Below are the steps to create RAID with Mongo.

  1. (AWS specific) In the AWS console, create your EC2 instance that will become your MongoDB server
  2. (AWS specific) Create 4 EBS Volumes of the same size in the same zone as your EC2 instance
  3. (AWS specific) Attach the 4 newly created volumes to your MongoDB server.  When you attach the devices it will ask you where you want to attach the drives.  Attach the devices at /dev/sdp4, /dev/sdp5, /dev/sdp6 and /dev/sdp7. The numbering isn’t super important.  Just make sure they are different.
    • NOTE: with the ubuntu 11.04 AMI, whatever location you use to specify, it will be located at /dev/xvdp# instead of /dev/sdp#.  See https://forums.aws.amazon.com/thread.jspa?messageID=205549
  4. ssh into your EC2 instance.
  5. Look to see the newly attached drives:
    $ ls /dev
    // The ouput here should show you all of your drives on this
    // box. Make note that you don't have md0 (this is where 
    // we will create the RAID) and see where you're newly
    // attached EBS' are located. You should see something like:
    ...
    xvdp4
    xvdp5
    xvdp6
    xvdp7
  6. We’re going to use mdadmto manage our RAID.  It’s a Linux utility to manage sofware RAID devices.  So let’s install mdadm:
    $ sudo apt-get install mdadm
  7. Now that mdadm is installed, let’s create the RAID with our EBS drives:
    $ sudo mdadm --create --verbose /dev/md0 --level=10 --chunk=256 --raid-devices=4 /dev/xvdp4 /dev/xvdp5 /dev/xvdp6 /dev/xvdp7
    • –create is the command to create the RAID
    • –verbose prints the output
    • /dev/md0 is where we create the array.  If md0 is taken, then feel free to use md1.
    • –level is the RAID level we’re intending to setup
    • –chunk is the chunk size
    • –raid-devices are the number of devices in your RAID
    • /dev/xvdp4 /dev/xvdp5 /dev/xvdp6 /dev/xvdp7 these are the EBS devices we attach and what the drives the RAID will consist of.
  8. Create the filesystem for the RAID:
    $ sudo mke2fs -t ext4 -F /dev/md0

    MongoDB recommends using either ext4 of xfs

  9. Create the directory where we’ll mount the Mongo EBS RAID:
    $ sudo mkdir -p /ebs
  10. Append the following line to your filesystem configuration file:
    $ sudo vi /etc/fstab
    // Add the following line at the bottom of the file
    /dev/md0        /ebs     auto    defaults,nobootwait,noatime     0       0
  11. Mount the RAID to the ebs folder we just created:
    $ sudo mount /dev/md0 /ebs
  12. Check the status to make sure the RAID was successfully created and it working properly:
    $ sudo mdadm --detail /dev/md0
    // Sample healthy RAID output:
    
    ...[omitted]...
    
     Active Devices : 4
    Working Devices : 4
     Failed Devices : 0
    
    ...[omitted]...
    
     Rebuild Status : 6% complete
    
    ...[omitted]...   
    
    Number   Major   Minor   RaidDevice State
       0     202      244        0      active sync   /dev/xvdp4
       1     202      245        1      active sync   /dev/xvdp5
       2     202      246        2      active sync   /dev/xvdp6
       3     202      247        3      active sync   /dev/xvdp7

    The build status can take a very long time depending on the size of your volumes. It took about 2.5 hours for the sync to complete for us with 4 EBS as 120 GB per EBS.

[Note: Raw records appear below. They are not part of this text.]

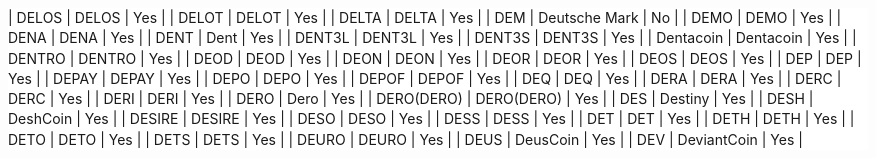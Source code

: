| DELOS | DELOS | Yes |
| DELOT | DELOT | Yes |
| DELTA | DELTA | Yes |
| DEM | Deutsche Mark | No |
| DEMO | DEMO | Yes |
| DENA | DENA | Yes |
| DENT | Dent | Yes |
| DENT3L | DENT3L | Yes |
| DENT3S | DENT3S | Yes |
| Dentacoin | Dentacoin | Yes |
| DENTRO | DENTRO | Yes |
| DEOD | DEOD | Yes |
| DEON | DEON | Yes |
| DEOR | DEOR | Yes |
| DEOS | DEOS | Yes |
| DEP | DEP | Yes |
| DEPAY | DEPAY | Yes |
| DEPO | DEPO | Yes |
| DEPOF | DEPOF | Yes |
| DEQ | DEQ | Yes |
| DERA | DERA | Yes |
| DERC | DERC | Yes |
| DERI | DERI | Yes |
| DERO | Dero | Yes |
| DERO(DERO) | DERO(DERO) | Yes |
| DES | Destiny | Yes |
| DESH | DeshCoin | Yes |
| DESIRE | DESIRE | Yes |
| DESO | DESO | Yes |
| DESS | DESS | Yes |
| DET | DET | Yes |
| DETH | DETH | Yes |
| DETO | DETO | Yes |
| DETS | DETS | Yes |
| DEURO | DEURO | Yes |
| DEUS | DeusCoin | Yes |
| DEV | DeviantCoin | Yes |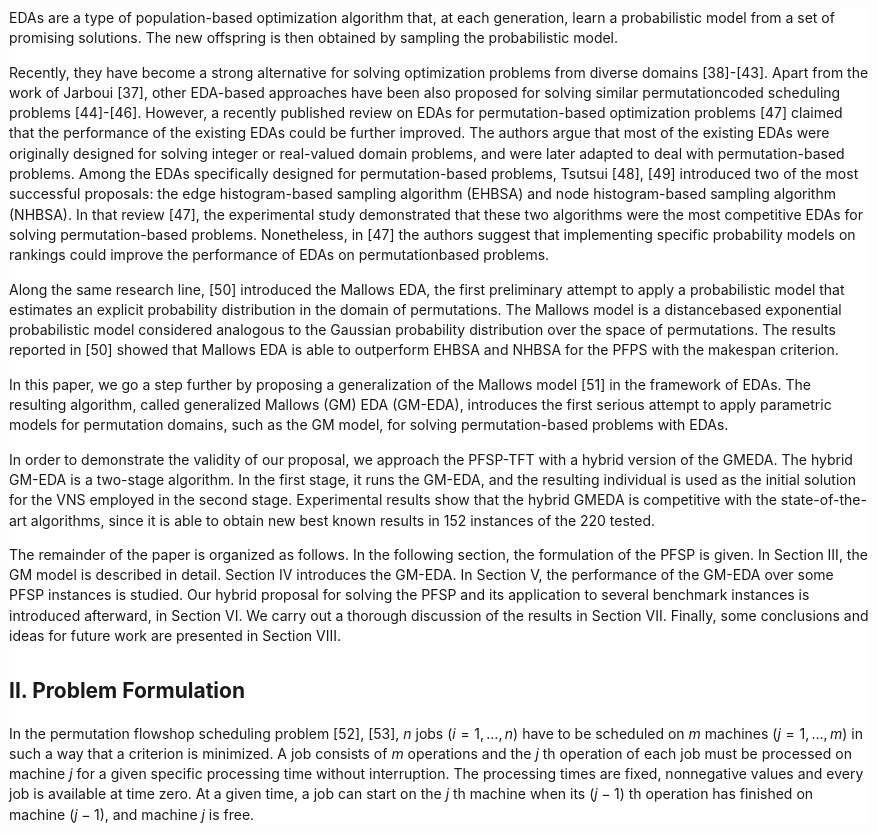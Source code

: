 
[^0]:    Manuscript received June 18, 2012; revised October 11, 2012 and February 26, 2013; accepted April 24, 2013. Date of publication April 29, 2013; date of current version March 28, 2014. This work was supported in part by the Basque Government's programs Saiotek and Research Groups 20132018 under Grant IT-609-13, the Ministry of Science and Technology under Grant TIN2010-14931, COMBIOMED network in computational biomedicine (Carlos III Health Institute), and the European Commission's NICaiA Project under Grant PIRSES-GA-2009-247619. The work of Josu Ceberio was supported by a grant from the Basque Government. The work of Ekhine Irurozki was supported by the MICINN under Grant BES-2009-029143.

    The authors are with the Intelligent Systems Group, Department of Computer Science and Artificial Intelligence, University of the Basque Country UPV/EHU, Gipuzkoa 20018, Spain (e-mail: josu.ceberio@ehu.es; ekhine.irurozki@ehu.es; alexander.mendiburu@ehu.es; ja.lozano@ehu.es). Digital Object Identifier 10.1109/TEVC.2013.2260548

EDAs are a type of population-based optimization algorithm that, at each generation, learn a probabilistic model from a set of promising solutions. The new offspring is then obtained by sampling the probabilistic model.

Recently, they have become a strong alternative for solving optimization problems from diverse domains [38]-[43]. Apart from the work of Jarboui [37], other EDA-based approaches have been also proposed for solving similar permutationcoded scheduling problems [44]-[46]. However, a recently published review on EDAs for permutation-based optimization problems [47] claimed that the performance of the existing EDAs could be further improved. The authors argue that most of the existing EDAs were originally designed for solving integer or real-valued domain problems, and were later adapted to deal with permutation-based problems. Among the EDAs specifically designed for permutation-based problems, Tsutsui [48], [49] introduced two of the most successful proposals: the edge histogram-based sampling algorithm (EHBSA) and node histogram-based sampling algorithm (NHBSA). In that review [47], the experimental study demonstrated that these two algorithms were the most competitive EDAs for solving permutation-based problems. Nonetheless, in [47] the authors suggest that implementing specific probability models on rankings could improve the performance of EDAs on permutationbased problems.

Along the same research line, [50] introduced the Mallows EDA, the first preliminary attempt to apply a probabilistic model that estimates an explicit probability distribution in the domain of permutations. The Mallows model is a distancebased exponential probabilistic model considered analogous to the Gaussian probability distribution over the space of permutations. The results reported in [50] showed that Mallows EDA is able to outperform EHBSA and NHBSA for the PFPS with the makespan criterion.

In this paper, we go a step further by proposing a generalization of the Mallows model [51] in the framework of EDAs. The resulting algorithm, called generalized Mallows (GM) EDA (GM-EDA), introduces the first serious attempt to apply parametric models for permutation domains, such as the GM model, for solving permutation-based problems with EDAs.

In order to demonstrate the validity of our proposal, we approach the PFSP-TFT with a hybrid version of the GMEDA. The hybrid GM-EDA is a two-stage algorithm. In the first stage, it runs the GM-EDA, and the resulting individual is used as the initial solution for the VNS employed in the second stage. Experimental results show that the hybrid GMEDA is competitive with the state-of-the-art algorithms, since it is able to obtain new best known results in 152 instances of the 220 tested.

The remainder of the paper is organized as follows. In the following section, the formulation of the PFSP is given. In Section III, the GM model is described in detail. Section IV introduces the GM-EDA. In Section V, the performance of the GM-EDA over some PFSP instances is studied. Our hybrid proposal for solving the PFSP and its application to several benchmark instances is introduced afterward, in Section VI. We carry out a thorough discussion of the results
in Section VII. Finally, some conclusions and ideas for future work are presented in Section VIII.

## II. Problem Formulation

In the permutation flowshop scheduling problem [52], [53], $n$ jobs $(i=1, \ldots, n)$ have to be scheduled on $m$ machines $(j=1, \ldots, m)$ in such a way that a criterion is minimized. A job consists of $m$ operations and the $j$ th operation of each job must be processed on machine $j$ for a given specific processing time without interruption. The processing times are fixed, nonnegative values and every job is available at time zero. At a given time, a job can start on the $j$ th machine when its $(j-1)$ th operation has finished on machine $(j-1)$, and machine $j$ is free.


[^0]:    ${ }^{1}$ The precision parameter $h$ is set to $10^{-4}$.
[^0]:    ${ }^{2}$ Both programs, as well as supplementary material can be obtained from http://www.sc.ehu.es/ccwhayes/members/jceberio/GMEDA.html.
[^0]:    ${ }^{3}$ The results reported by Costa et al. [19] do not match those observed in this experimentation. The authors in their paper report better results for $\mathrm{VNS}_{4}$ and worse results for AGA.
[^0]:    ${ }^{4}$ Both Taillard's benchmark and random benchmark can be obtained from http://www.sc.ehu.es/ccwbayes/members/jceberio/GMEDA.html.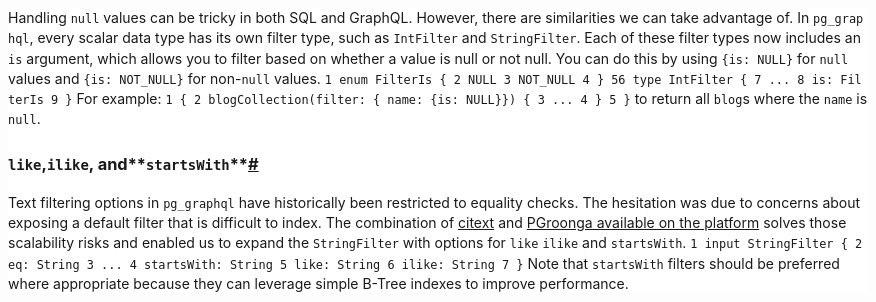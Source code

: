 Handling `null` values can be tricky in both SQL and GraphQL. However, there are similarities we can take advantage of. In `pg_graphql`, every scalar data type has its own filter type, such as `IntFilter` and `StringFilter`. Each of these filter types now includes an `is` argument, which allows you to filter based on whether a value is null or not null. You can do this by using `{is: NULL}` for `null` values and `{is: NOT_NULL}` for non-`null` values.
`
1
enum FilterIs {
2
  NULL
3
  NOT_NULL
4
}
56
type IntFilter {
7
  ...
8
  is: FilterIs
9
}
`
For example:
`
1
{
2
 blogCollection(filter: { name: {is: NULL}}) {
3
  ...
4
 }
5
}
`
to return all `blog`s where the `name` is `null`.
### **`like`**,**`ilike`**, and**`startsWith`**[#](https://supabase.com/blog/whats-new-in-pg-graphql-v1-2#like-ilike-and-startswith)
Text filtering options in `pg_graphql` have historically been restricted to equality checks. The hesitation was due to concerns about exposing a default filter that is difficult to index. The combination of [citext](https://www.postgresql.org/docs/current/citext.html) and [PGroonga available on the platform](https://supabase.com/docs/guides/database/extensions/pgroonga) solves those scalability risks and enabled us to expand the `StringFilter` with options for `like` `ilike` and `startsWith`.
`
1
input StringFilter {
2
 eq: String
3
 ...
4
 startsWith: String
5
 like: String
6
 ilike: String
7
}
`
Note that `startsWith` filters should be preferred where appropriate because they can leverage simple B-Tree indexes to improve performance.
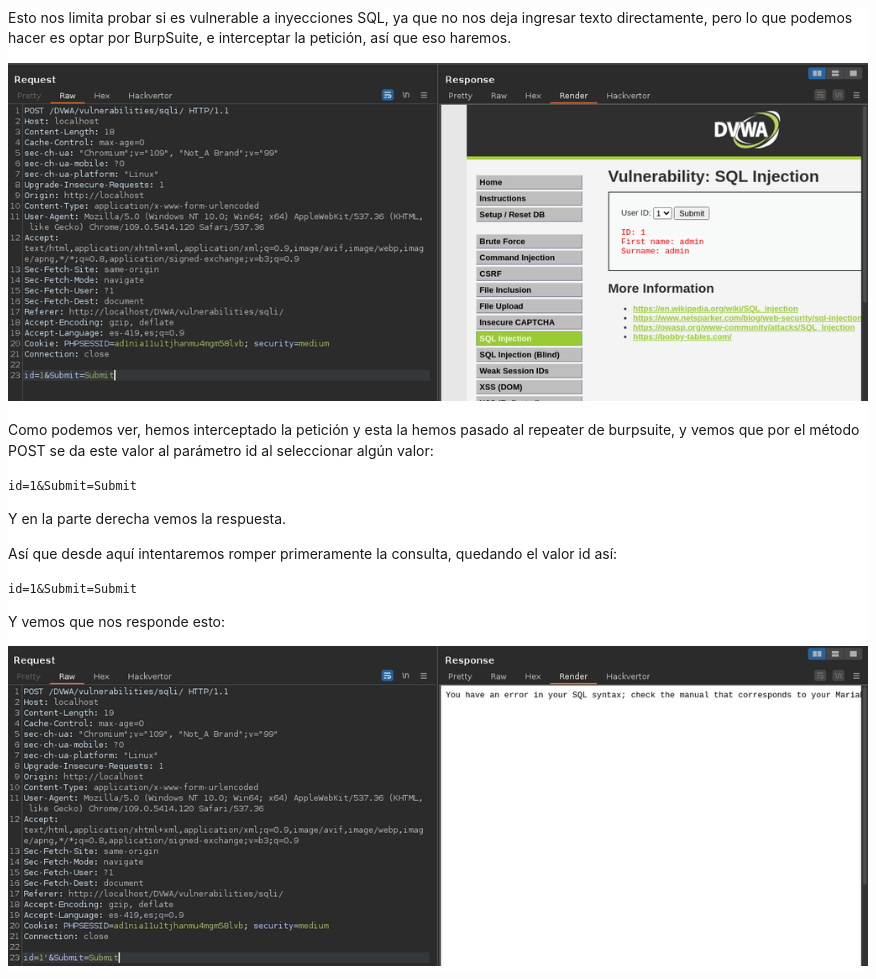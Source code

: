 Esto nos limita probar si es vulnerable a inyecciones SQL, ya que no nos deja ingresar texto directamente, pero lo que podemos hacer es optar por BurpSuite, e interceptar la petición, así que eso haremos.

![peticion1](/assets/images/DVWA-SQLi/SQLi-medium/peticion.png)

Como podemos ver, hemos interceptado la petición y esta la hemos pasado al repeater de burpsuite, y vemos que por el método POST se da este valor al parámetro id al seleccionar algún valor:

`id=1&Submit=Submit`

Y en la parte derecha vemos la respuesta.

Así que desde aquí intentaremos romper primeramente la consulta, quedando el valor id así:

`id=1&Submit=Submit`

Y vemos que nos responde esto:

![error](/assets/images/DVWA-SQLi/SQLi-medium/error.png)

  13. Once the sync is complete your RAID is setup.  Now you can install MongoDB an add this EC2 instance to your MongoDB replica set.

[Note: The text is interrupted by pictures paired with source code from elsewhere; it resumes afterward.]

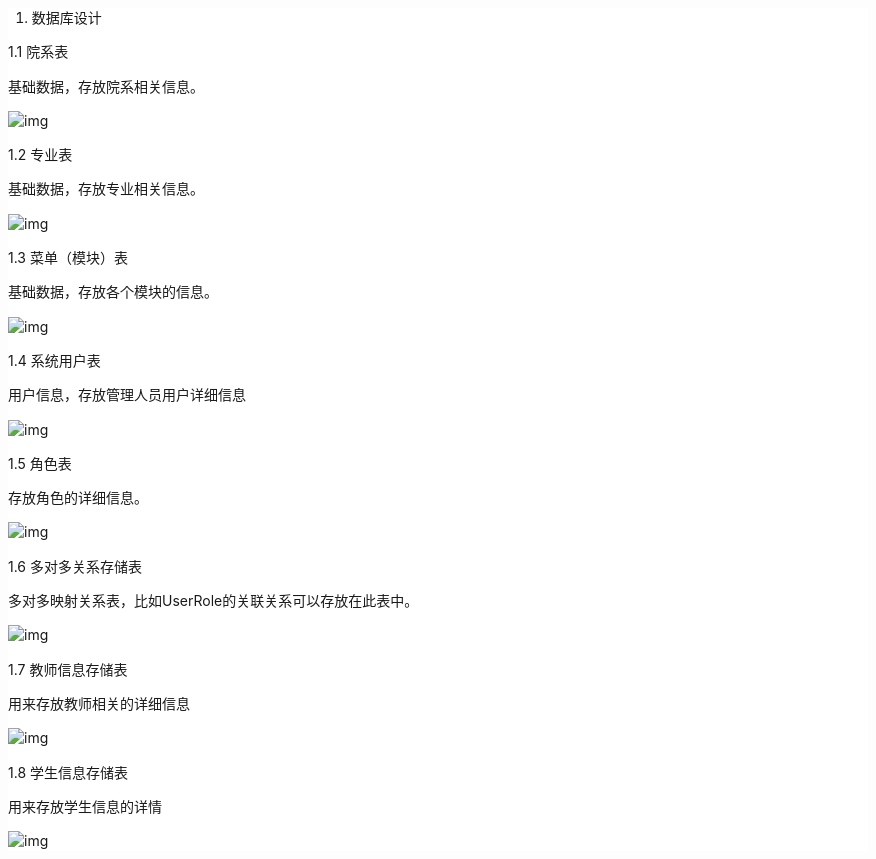 1. 数据库设计

1.1 院系表

基础数据，存放院系相关信息。

![img](file:///C:\Users\86138\AppData\Local\Temp\ksohtml7212\wps1.jpg) 

 

1.2 专业表

基础数据，存放专业相关信息。

![img](file:///C:\Users\86138\AppData\Local\Temp\ksohtml7212\wps2.jpg) 

 

1.3 菜单（模块）表

基础数据，存放各个模块的信息。

![img](file:///C:\Users\86138\AppData\Local\Temp\ksohtml7212\wps3.jpg) 

 

1.4 系统用户表

用户信息，存放管理人员用户详细信息

![img](file:///C:\Users\86138\AppData\Local\Temp\ksohtml7212\wps4.jpg) 

 

1.5 角色表

存放角色的详细信息。

![img](file:///C:\Users\86138\AppData\Local\Temp\ksohtml7212\wps5.jpg) 

 

1.6 多对多关系存储表

多对多映射关系表，比如UserRole的关联关系可以存放在此表中。

![img](file:///C:\Users\86138\AppData\Local\Temp\ksohtml7212\wps6.jpg) 

 

1.7 教师信息存储表

用来存放教师相关的详细信息

![img](file:///C:\Users\86138\AppData\Local\Temp\ksohtml7212\wps7.jpg) 

 

1.8 学生信息存储表

用来存放学生信息的详情

![img](file:///C:\Users\86138\AppData\Local\Temp\ksohtml7212\wps8.jpg) 
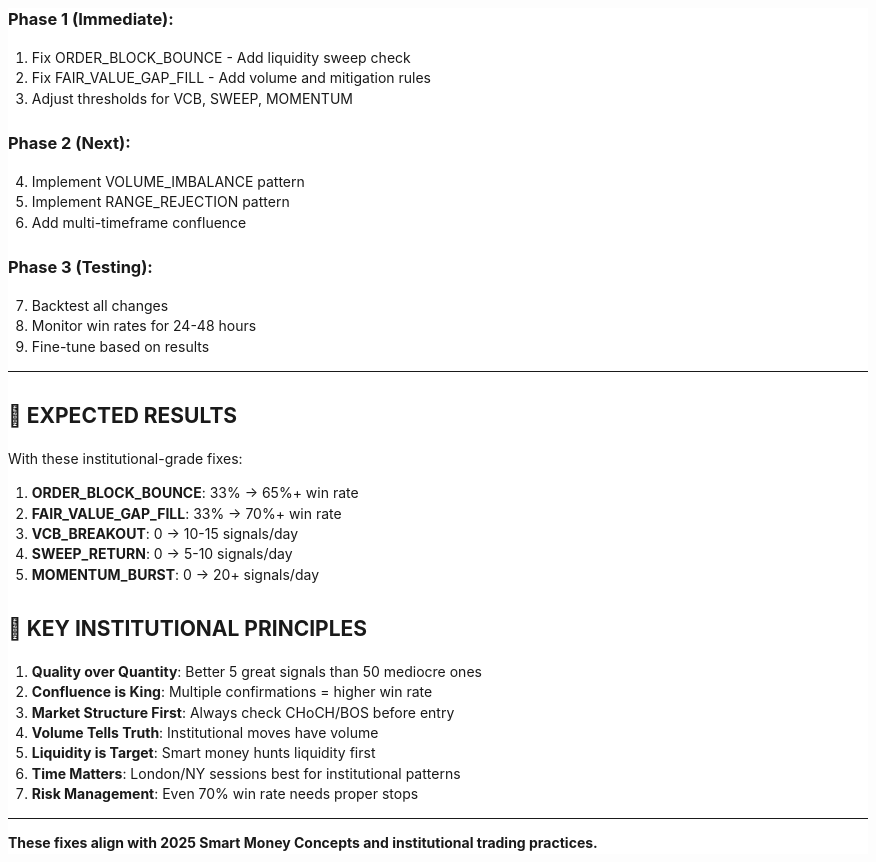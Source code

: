 ### Phase 1 (Immediate):
1. Fix ORDER_BLOCK_BOUNCE - Add liquidity sweep check
2. Fix FAIR_VALUE_GAP_FILL - Add volume and mitigation rules
3. Adjust thresholds for VCB, SWEEP, MOMENTUM

### Phase 2 (Next):
4. Implement VOLUME_IMBALANCE pattern
5. Implement RANGE_REJECTION pattern
6. Add multi-timeframe confluence

### Phase 3 (Testing):
7. Backtest all changes
8. Monitor win rates for 24-48 hours
9. Fine-tune based on results

---

## 🎯 EXPECTED RESULTS

With these institutional-grade fixes:

1. **ORDER_BLOCK_BOUNCE**: 33% → 65%+ win rate
2. **FAIR_VALUE_GAP_FILL**: 33% → 70%+ win rate  
3. **VCB_BREAKOUT**: 0 → 10-15 signals/day
4. **SWEEP_RETURN**: 0 → 5-10 signals/day
5. **MOMENTUM_BURST**: 0 → 20+ signals/day

## 📝 KEY INSTITUTIONAL PRINCIPLES

1. **Quality over Quantity**: Better 5 great signals than 50 mediocre ones
2. **Confluence is King**: Multiple confirmations = higher win rate
3. **Market Structure First**: Always check CHoCH/BOS before entry
4. **Volume Tells Truth**: Institutional moves have volume
5. **Liquidity is Target**: Smart money hunts liquidity first
6. **Time Matters**: London/NY sessions best for institutional patterns
7. **Risk Management**: Even 70% win rate needs proper stops

---

**These fixes align with 2025 Smart Money Concepts and institutional trading practices.**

That’s it, you’re done!  You now have RAID setup.

NOTE: We’re using AWS, but the RAID isn’t dependent upon AWS in any way.  You just simply need to setup your server and attach the devices you want in your array accordingly.

Monitor the RAID

mdadm has a method (--monitor) that will monitor your RAID for you which is fine. How every we wanted to create a cron job that would run every 10 minutes that would monitor the RAID for us and email us if a device in the RAID is faulty.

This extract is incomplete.